The weather is getting colder and colder each day, and as my little Dystonia alien hates the cold and loves to spasms more I have been investigating different ways to keep myself warm, without looking like a marshmallow. I’m sure many of you know the feeling of when you have so many layers of clothing on, you begin to look less like a human more like a marshmallow. As I know many other Dystonia sufferers find the cold worsens their symptoms I thought I would share with you all my top three products that I have found helpful – and for those of you without Dystonia who are reading this, it may interest you as well, after all everyone likes to keep warm!

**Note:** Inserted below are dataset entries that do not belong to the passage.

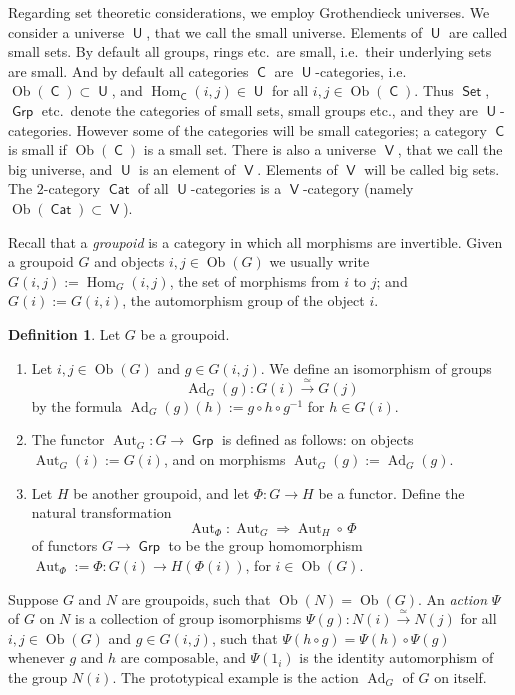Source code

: \documentclass[a4paper, 10pt]{amsart}
\theoremstyle{definition}
\newtheorem{dfn}[equation]{Definition}
\numberwithin{equation}{section}
\newcommand{\iso}{\xrightarrow{\simeq}}
\newcommand{\opn}{\operatorname}
\newcommand{\cat}[1]{\operatorname{\mathsf{#1}}}
\newcommand{\bsym}[1]{\boldsymbol{#1}}
\newcommand{\twoto}{\Rightarrow}
\newcommand{\twocat}[1]{\operatorname{\bsym{\cat{#1}}}}
\begin{document}
Regarding set theoretic considerations, we employ Grothendieck universes. We 
consider a universe $\cat{U}$, that we call the small universe. Elements of
$\cat{U}$ are called small sets. By default all groups, rings etc.\ are small,
i.e.\ their underlying sets are small. And by default all categories $\cat{C}$
are $\cat{U}$-categories, i.e.\ $\opn{Ob}(\cat{C}) \subset \cat{U}$, and 
$\opn{Hom}_{\cat{C}}(i, j) \in \cat{U}$
for all $i, j \in \opn{Ob}(\cat{C})$.  Thus $\cat{Set}$, $\cat{Grp}$ etc.\
denote the categories of small sets, small groups etc., and they are
$\cat{U}$-categories. However some of the categories will be small categories;
a category $\cat{C}$ is small if $\opn{Ob}(\cat{C})$ is a small set.
There is also a universe $\cat{V}$, that we call the big universe, and 
$\cat{U}$ is an element of $\cat{V}$. Elements of $\cat{V}$ will be called big
sets. The $2$-category 
$\twocat{Cat}$ of all $\cat{U}$-categories is a $\cat{V}$-category (namely 
$\opn{Ob}(\twocat{Cat}) \subset \cat{V}$).  

Recall that a {\em groupoid} is a category in which all morphisms are
invertible. Given a groupoid $G$ and objects $i, j \in \opn{Ob}(G)$
we usually write
$G(i, j) := \opn{Hom}_{G}(i, j)$,
the set of morphisms from $i$ to $j$; and 
$G(i) := G(i, i)$, the automorphism group of the object $i$. 

\begin{dfn} \label{dfn:204}
Let $G$ be a groupoid.
\begin{enumerate}
\item Let $i, j \in \opn{Ob} (G)$ and $g \in G(i, j)$.  We define an isomorphism
of groups
\[ \opn{Ad}_{G}(g) : G(i) \iso G(j)  \]
by the formula
$\opn{Ad}_{G}(g)(h) := g \circ h \circ g^{-1}$
for $h \in G(i)$. 

\item The functor 
$\opn{Aut}_{G} : G \to \cat{Grp}$
is defined as follows: on objects $\opn{Aut}_{G}(i) := G(i)$, and on morphisms 
$\opn{Aut}_{G}(g) := \opn{Ad}_{G}(g)$. 

\item Let $H$ be another groupoid, and let $\Phi : G \to H$ be a functor. 
Define the natural transformation 
\[ \opn{Aut}_{\Phi} : \opn{Aut}_{G} \twoto \opn{Aut}_{H} \circ \, \Phi \]
of functors $G \to \cat{Grp}$ to be the group homomorphism
$\opn{Aut}_{\Phi} := \Phi : G(i) \to H(\Phi(i))$, for $i \in \opn{Ob}(G)$.
\end{enumerate} 
\end{dfn}

Suppose $G$ and $N$ are groupoids, such that 
$\opn{Ob}(N) = \opn{Ob}(G)$. 
An {\em action} $\Psi$ of $G$ on 
$N$ is a collection of group isomorphisms 
$\Psi(g) : N(i) \iso N(j)$
for all $i, j \in \opn{Ob}(G)$ and $g \in G(i, j)$, 
such that 
$\Psi(h \circ g) = \Psi(h) \circ \Psi(g)$
whenever $g$ and $h$ are composable, and 
$\Psi(1_i)$ is the identity automorphism of the group $N(i)$. 
The prototypical example is the action $\opn{Ad}_{G}$ of $G$ on itself. 
\end{document}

1) Tozies – I am one of those people who if my feet are cold the rest of me is cold. My reflexologist recommended I invest in some Tozies. Tozies are slippers which are double fleece layered, and without a hard sole on them. Not having a hard sole means I don’t worry about my spasms bending them out of shape. I have to say these are fantastic, I am actually going to buy a second pair, but this time  a microwavable version for the really cold winter nights that leave you shivering. I wear my Tozies constantly, some nights I even sleep in them, as I find if my feet are toasty warm then the rest of me does not feel as cold. If you want to check them out here is the link to where I purchased mine http://coziewarmers.co.uk/ladies-slippers-shoe-size-3-12-22-c.aspImage

These are my Tozies.

2) Reusable heat pads – are my second favourite method for warming myself up. They are pads with a metal bit in, they come in all shapes, sizes and colors. When you bend the metal an internal chain reaction is set off which warms the pads up and causes them to harden. The warmth lasts for several hours. I have taken to wearing these pads in my shoes under my feet and inside my gloves. To reuse them you simply put them in a pan of hot water for a minute to return them to their original state. It’s a cheap, but effective method.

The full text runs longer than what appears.